#### Task directions
Output only the lines below from the one containing "[Back to List](https://github.com/apis-list/apis-list)" to the one containing "to build the", exactly as written, both ends kept.

#### Task material
——

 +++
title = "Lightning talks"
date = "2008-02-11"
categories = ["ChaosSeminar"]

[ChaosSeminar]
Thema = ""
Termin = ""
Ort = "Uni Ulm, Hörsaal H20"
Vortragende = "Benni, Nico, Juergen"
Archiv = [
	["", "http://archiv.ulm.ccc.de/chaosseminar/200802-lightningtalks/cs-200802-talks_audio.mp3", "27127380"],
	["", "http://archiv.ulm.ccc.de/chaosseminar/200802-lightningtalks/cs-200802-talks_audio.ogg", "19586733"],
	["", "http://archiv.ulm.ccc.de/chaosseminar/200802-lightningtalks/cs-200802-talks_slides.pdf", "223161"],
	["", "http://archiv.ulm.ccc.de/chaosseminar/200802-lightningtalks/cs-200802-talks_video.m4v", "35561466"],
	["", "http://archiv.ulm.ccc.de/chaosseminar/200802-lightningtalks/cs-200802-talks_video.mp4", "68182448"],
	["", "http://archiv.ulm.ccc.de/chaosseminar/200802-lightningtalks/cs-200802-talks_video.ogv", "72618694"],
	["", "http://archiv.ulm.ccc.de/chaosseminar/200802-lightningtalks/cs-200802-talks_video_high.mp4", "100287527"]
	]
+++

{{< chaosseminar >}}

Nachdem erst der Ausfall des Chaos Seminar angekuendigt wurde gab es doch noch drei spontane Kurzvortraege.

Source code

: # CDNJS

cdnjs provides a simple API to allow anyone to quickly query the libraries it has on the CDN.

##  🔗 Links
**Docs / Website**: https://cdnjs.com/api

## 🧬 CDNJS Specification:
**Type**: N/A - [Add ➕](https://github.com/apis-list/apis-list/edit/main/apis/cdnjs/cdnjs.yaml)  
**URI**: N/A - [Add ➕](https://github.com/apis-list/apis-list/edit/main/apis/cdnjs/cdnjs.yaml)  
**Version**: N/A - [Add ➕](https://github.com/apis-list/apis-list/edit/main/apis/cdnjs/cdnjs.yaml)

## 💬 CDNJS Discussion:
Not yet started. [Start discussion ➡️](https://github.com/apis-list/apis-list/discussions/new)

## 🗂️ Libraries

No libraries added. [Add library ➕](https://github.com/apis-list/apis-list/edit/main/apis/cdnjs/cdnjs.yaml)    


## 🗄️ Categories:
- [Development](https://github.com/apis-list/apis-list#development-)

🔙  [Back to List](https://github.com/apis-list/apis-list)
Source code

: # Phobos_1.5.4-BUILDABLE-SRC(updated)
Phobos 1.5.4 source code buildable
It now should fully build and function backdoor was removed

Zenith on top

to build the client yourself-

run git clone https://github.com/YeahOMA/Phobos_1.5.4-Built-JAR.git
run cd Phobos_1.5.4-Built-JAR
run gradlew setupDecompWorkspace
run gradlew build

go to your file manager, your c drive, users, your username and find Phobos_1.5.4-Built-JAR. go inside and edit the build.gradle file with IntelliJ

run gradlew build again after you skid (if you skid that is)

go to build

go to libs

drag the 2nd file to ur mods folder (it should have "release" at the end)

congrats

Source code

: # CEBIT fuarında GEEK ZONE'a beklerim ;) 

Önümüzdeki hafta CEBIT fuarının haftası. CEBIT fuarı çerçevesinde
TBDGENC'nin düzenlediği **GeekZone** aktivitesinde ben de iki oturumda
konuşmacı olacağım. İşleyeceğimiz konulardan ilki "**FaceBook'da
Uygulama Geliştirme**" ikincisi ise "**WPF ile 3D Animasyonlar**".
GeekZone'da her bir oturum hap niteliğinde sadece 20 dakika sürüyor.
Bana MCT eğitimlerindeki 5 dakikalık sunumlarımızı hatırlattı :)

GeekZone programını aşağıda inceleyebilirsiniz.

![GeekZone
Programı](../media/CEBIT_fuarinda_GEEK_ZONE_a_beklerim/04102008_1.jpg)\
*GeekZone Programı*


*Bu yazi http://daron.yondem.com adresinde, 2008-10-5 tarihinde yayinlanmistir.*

——

#### Task result
🔙  [Back to List](https://github.com/apis-list/apis-list)
Source code

: # Phobos_1.5.4-BUILDABLE-SRC(updated)
Phobos 1.5.4 source code buildable
It now should fully build and function backdoor was removed

Zenith on top

to build the client yourself-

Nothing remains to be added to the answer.